(Beginning of EXERCISE MATERIAL)

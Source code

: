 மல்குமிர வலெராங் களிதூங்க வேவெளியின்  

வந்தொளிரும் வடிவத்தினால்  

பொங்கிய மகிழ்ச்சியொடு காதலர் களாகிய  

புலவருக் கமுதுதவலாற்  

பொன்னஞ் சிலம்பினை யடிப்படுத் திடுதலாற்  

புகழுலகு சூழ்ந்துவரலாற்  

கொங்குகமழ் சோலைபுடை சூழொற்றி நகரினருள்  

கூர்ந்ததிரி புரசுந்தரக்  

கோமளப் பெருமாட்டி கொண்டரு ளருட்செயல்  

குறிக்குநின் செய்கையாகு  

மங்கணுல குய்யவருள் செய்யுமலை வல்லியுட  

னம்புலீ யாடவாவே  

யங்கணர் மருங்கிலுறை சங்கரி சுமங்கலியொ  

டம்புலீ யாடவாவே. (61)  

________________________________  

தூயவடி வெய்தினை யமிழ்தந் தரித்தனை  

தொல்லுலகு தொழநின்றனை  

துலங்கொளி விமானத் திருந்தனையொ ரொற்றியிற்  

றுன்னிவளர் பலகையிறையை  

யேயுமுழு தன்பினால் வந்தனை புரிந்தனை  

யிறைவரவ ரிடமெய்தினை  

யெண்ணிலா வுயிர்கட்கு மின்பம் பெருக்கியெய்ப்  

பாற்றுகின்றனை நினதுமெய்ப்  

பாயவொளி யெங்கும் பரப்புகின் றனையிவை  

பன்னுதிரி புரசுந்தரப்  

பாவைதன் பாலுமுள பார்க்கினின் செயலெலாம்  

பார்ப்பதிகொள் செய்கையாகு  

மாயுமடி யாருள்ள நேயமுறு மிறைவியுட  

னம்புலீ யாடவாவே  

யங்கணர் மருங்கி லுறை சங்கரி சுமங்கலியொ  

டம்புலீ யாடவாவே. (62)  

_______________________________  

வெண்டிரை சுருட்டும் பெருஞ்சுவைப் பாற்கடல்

(End of EXERCISE MATERIAL)

#### YOUR GOAL:
Return exactly the run of lines that opens with the one containing "யங்கணர் மருங்கி லுறை சங்கரி சுமங்கலியொ" and closes with the last line of the records above.

#### ANSWER SECTION:
யங்கணர் மருங்கி லுறை சங்கரி சுமங்கலியொ  

டம்புலீ யாடவாவே. (62)  

_______________________________  

வெண்டிரை சுருட்டும் பெருஞ்சுவைப் பாற்கடல்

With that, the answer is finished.